Zombies a riot in Onyx’s ‘Cherry Orchard’
Supposedly Anton Chekhov intended “The Cherry Orchard” to be a farce about the hapless and doomed Russian aristocracy in turn-of-the-century Russia, but instead it has been played as a tragedy from the first production.
Troy Heard perhaps has restored the playwright’s original vision in a version he “recently unearthed” and is directing at the Onyx Theatre, “Anton Chekhov’s Cherry Orchard of the Living Dead,” produced by Table 8 and Off Strip Productions.
Russian serfs as dead souls risen in a zombie apocalypse to eat the aristocracy is a surprisingly apt simile for the lumpenproletariat rising in revolt against the corrupt plutocracy of capitalist Russia — only it’s way funnier.
Heard’s spoof of the somberness of Russian literature opens with the return of the actress Irina Polina Ranevskaya to her ancestral country estate after her third farewell stage tour. Accompanying Ranevskaya is her pretty young daughter, Mauranya Arkadina Masha, whom she hopes to marry off to the young and handsome intellectual, Aleksi Alekseyvich Trofimov. Welcoming the two women and Pepito, their Chihuahua mix (who Ranevskaya acquired during an extended run in Tijuana), is the faithful family servant, Anifisa.
Little does Ranevskaya know that her former lover, Gregorovich Samsonovsky Turgenev, has defrauded her family, which has fallen into genteel poverty, of her beloved estate and its cherry orchard. Even less does she suspect that he has irradiated the local serf cemetery to rise up a new minimum wage workforce to work his newly foreclosed-upon land. As the workers of the world arise, Ranevskaya’s way of life is doomed.
Heard directs his stellar cast with such perfect comic timing you could set an atomic clock to it. Straight lines that wouldn’t read particularly funny on paper are made hilarious by the cast’s comic gestures and facial expressions.
Kellie Wright as Ranevskaya is a comic knockout. She tells Gregorovich that she had an extended run in a brothel in Tijuana because the locals “developed a taste for my Puccini.” In a line about donkeys, she alludes to the historical rumors about Catherine the Great. Masha reports that Stanislavsky said of Ranevskaya’s acting, “Talent such as hers is beyond training.” Ms. Wright goes over the top without overacting. She shows everything through her big, beautiful eyes.
TJ Larsen as Gregorovich makes a marvelous Simon Bar Sinister and holds his own alongside Wright’s dominant stage presence. The two are a comic duo made in heaven.

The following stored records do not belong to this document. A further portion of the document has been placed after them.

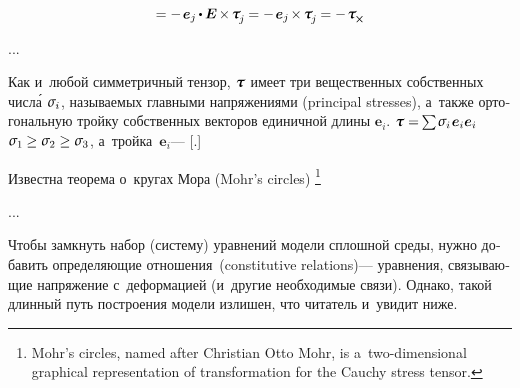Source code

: \begin{otherlanguage}{russian}
\begin{multline*}
= - \hspace{.25ex} \bm{e}_{j} \hspace{-0.15ex} \dotp \hspace{-0.1ex} \bm{E} \hspace{-0.2ex} \times \hspace{-0.25ex} \tractionvector{j}
= - \hspace{.25ex} \bm{e}_{j} \hspace{-0.25ex} \times \hspace{-0.2ex} \tractionvector{j}
= - \hspace{.2ex} \cauchystress_{\hspace{-0.1ex}\Xcompanion}
\end{multline*}


...


\end{otherlanguage}



\begin{otherlanguage}{russian}

Как и~любой симметричный тензор, $\cauchystress$ имеет три вещественных собственных числ\'{а} $\mathsigma_i$, называемых главными напряжениями (principal stresses), а~также ортогональную тройку собственных векторов единичной длины $\bm{e}_i$.
 ${\cauchystress = \hspace{-0.2ex} \sum \hspace{-0.16ex} \mathsigma_i \hspace{.16ex} \bm{e}_i \bm{e}_i}$   ${\mathsigma_1 \hspace{-0.1ex} \geq \mathsigma_2 \geq \mathsigma_3}$, а~тройка~${\bm{e}_i}$\:--- [.]

Известна теорема о~кругах Мора (Mohr’s circles)%
\footnote{Mohr’s circles, named after Christian Otto Mohr, is a~two-dimensional graphical representation of transformation for the Cauchy stress tensor.}

...



Чтобы замкнуть набор (систему) уравнений модели сплошной среды, нужно добавить определяющие отношения~(constitutive relations)\:--- уравнения, связывающие напряжение с~деформацией (и~другие необходимые связи). Однако,   такой длинный путь построения модели излишен, что читатель и~увидит ниже.

\end{otherlanguage}

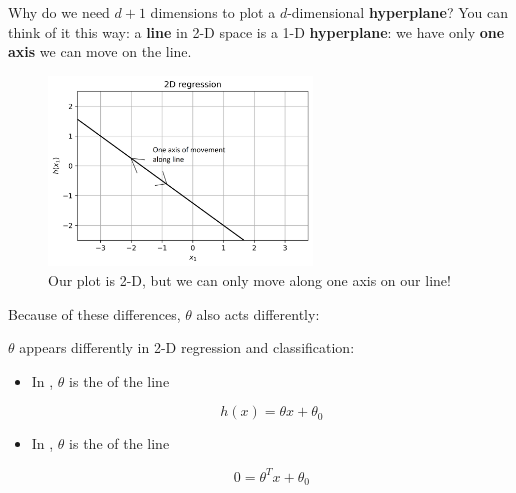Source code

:        Why do we need $d+1$ dimensions to plot a $d$-dimensional \textbf{hyperplane}? You can think of it this way: a \textbf{line} in 2-D space is a 1-D \textbf{hyperplane}: we have only \textbf{one axis} we can move on the line.
            
        \begin{figure}[H]
            \centering
            
            \includegraphics[width=70mm,scale=0.5]{images/classification_images/2d_regression_1d_hyperplane.png}
            \caption*{Our plot is 2-D, but we can only move along one axis on our line!}
        \end{figure}    
        
        Because of these differences, $\theta$ also acts differently:\\
        
        \begin{clarification}
            $\theta$ appears differently in 2-D regression and classification:
            
            \begin{itemize}
                \item In , $\theta$ is the  of the line
                
                    \begin{equation}
                        h(x) = \theta x + \theta_0
                    \end{equation}
                
                \item In , $\theta$ is the  of the line
                
                    \begin{equation}
                        0 = \theta^T x + \theta_0
                    \end{equation}
                
            \end{itemize}
        \end{clarification}
        
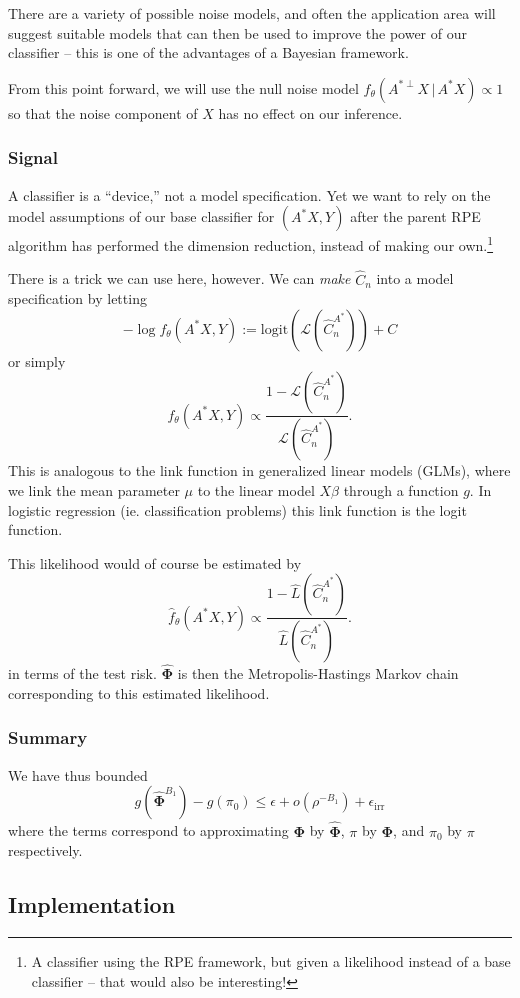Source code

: \documentclass[ejs,preprint]{imsart}
\newcommand\risk{\mathcal{L}}
\begin{document}
There are a variety of possible noise models, and often the application area will suggest suitable models that can then be used to improve the power of our classifier -- this is one of the advantages of a Bayesian framework.

From this point forward, we will use the null noise model $f_\theta(A^{*\perp} X \,|\,A^* X) \propto 1$ so that the noise component of $X$ has no effect on our inference.

\subsubsection{Signal}

A classifier is a ``device,'' not a model specification. Yet we want to rely on the model assumptions of our base classifier for $(A^*X,Y)$ after the parent RPE algorithm has performed the dimension reduction, instead of making our own.\footnote{A classifier using the RPE framework, but given a likelihood instead of a base classifier -- that would also be interesting!}

There is a trick we can use here, however. We can \emph{make} $\hat C_n$ into a model specification by letting
\[
-\log f_\theta(A^*X,Y) := \mathrm{logit}\left( \risk(\hat C_n^{A^*}) \right)+C
\]
or simply
\[
f_\theta(A^*X,Y) \propto \frac{1-\risk(\hat C_n^{A^*})}{\risk(\hat C_n^{A^*})}.
\]
This is analogous to the link function in generalized linear models (GLMs), where we link the mean parameter $\mu$ to the linear model $X\beta$ through a function $g$. In logistic regression (ie. classification problems) this link function is the logit function.

This likelihood would of course be estimated by
\[
\hat f_\theta(A^*X,Y) \propto \frac{1-\hat L(\hat C_n^{A^*})}{\hat L(\hat C_n^{A^*})}.
\]
in terms of the test risk. $\hat{\bm{\Phi}}$ is then the Metropolis-Hastings Markov chain corresponding to this estimated likelihood.

\subsubsection{Summary}

We have thus bounded 
\[
g(\hat{\bm{\Phi}}^{B_1})-g(\pi_0) \leq \epsilon + o(\rho^{-B_1}) + \epsilon_\mathrm{irr}
\]
where the terms correspond to approximating $\bm{\Phi}$ by $\hat{\bm{\Phi}}$, $\pi$ by $\bm{\Phi}$, and $\pi_0$ by $\pi$ respectively.

\subsection{Implementation}
\end{document}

Brandon Burk, the talented artistic director at the Onyx Theatre, takes a star turn in front of the lights as the young romantic hero Trofimov alongside the passionately serious Masha, played by Stacia Zinkevich, who, of course, wants to go to Moscow. The two almost seem like they are playing it straight and then in one word or gesture, go laugh-out-loud wrong. Zinkervich is a particular stand-out in a cast of stand-outs.

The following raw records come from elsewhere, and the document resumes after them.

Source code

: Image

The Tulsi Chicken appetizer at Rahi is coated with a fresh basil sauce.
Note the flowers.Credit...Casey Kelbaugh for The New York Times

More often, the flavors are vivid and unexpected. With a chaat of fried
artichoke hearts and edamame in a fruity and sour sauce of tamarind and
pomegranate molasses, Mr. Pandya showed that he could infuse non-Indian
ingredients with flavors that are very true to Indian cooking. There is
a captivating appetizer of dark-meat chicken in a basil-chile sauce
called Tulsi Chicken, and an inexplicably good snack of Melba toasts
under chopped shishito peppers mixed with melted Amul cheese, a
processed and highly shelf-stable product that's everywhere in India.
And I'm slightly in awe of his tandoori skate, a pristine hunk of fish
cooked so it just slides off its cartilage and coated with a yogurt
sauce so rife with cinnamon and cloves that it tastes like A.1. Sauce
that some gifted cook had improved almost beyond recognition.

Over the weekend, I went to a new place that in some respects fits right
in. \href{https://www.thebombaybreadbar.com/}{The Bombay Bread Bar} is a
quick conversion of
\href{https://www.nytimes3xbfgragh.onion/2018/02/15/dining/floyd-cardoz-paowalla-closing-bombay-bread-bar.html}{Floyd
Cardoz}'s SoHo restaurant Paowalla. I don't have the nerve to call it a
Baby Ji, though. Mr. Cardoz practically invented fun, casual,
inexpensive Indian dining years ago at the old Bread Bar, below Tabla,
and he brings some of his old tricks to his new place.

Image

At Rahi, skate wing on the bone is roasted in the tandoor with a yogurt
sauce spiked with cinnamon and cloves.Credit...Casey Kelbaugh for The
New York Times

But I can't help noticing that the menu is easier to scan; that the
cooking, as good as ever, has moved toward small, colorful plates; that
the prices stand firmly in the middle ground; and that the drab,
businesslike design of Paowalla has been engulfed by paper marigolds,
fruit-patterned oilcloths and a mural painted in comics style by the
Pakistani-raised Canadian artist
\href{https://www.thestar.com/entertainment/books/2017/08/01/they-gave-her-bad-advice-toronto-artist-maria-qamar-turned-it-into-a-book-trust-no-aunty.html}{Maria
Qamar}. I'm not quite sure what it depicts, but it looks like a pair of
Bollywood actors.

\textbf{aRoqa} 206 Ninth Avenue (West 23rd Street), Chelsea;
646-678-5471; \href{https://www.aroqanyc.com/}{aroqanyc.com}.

Taliesin McEnaney in the wordless role of Anifisa performs a sight gag that becomes funnier and funnier the longer she sustains it. Then when she changes it up in Act II, she brings down the house. Her performance serves as a unitive thread for the whole play.
Rescue dog Thor in his stage debut as Pepito earns the biggest emotional responses from the audience just by having big cute ears.
The production’s design team, David Sankuer, Jake Copenhaver and TJ Larsen, created a beautiful multi-dimensional set through scenic lighting and sound design. Set dresser Kim Rahi must be especially applauded for the set’s rich detail. Isaiah Urrabazo’s busty women’s costume designs were delightfully funny.
With a cast of half a dozen, Heard cannot replicate the zombie hordes of TV’s “The Walking Dead.” He makes good effect of illusion. The one zombie who does appear is worth a dozen of the others.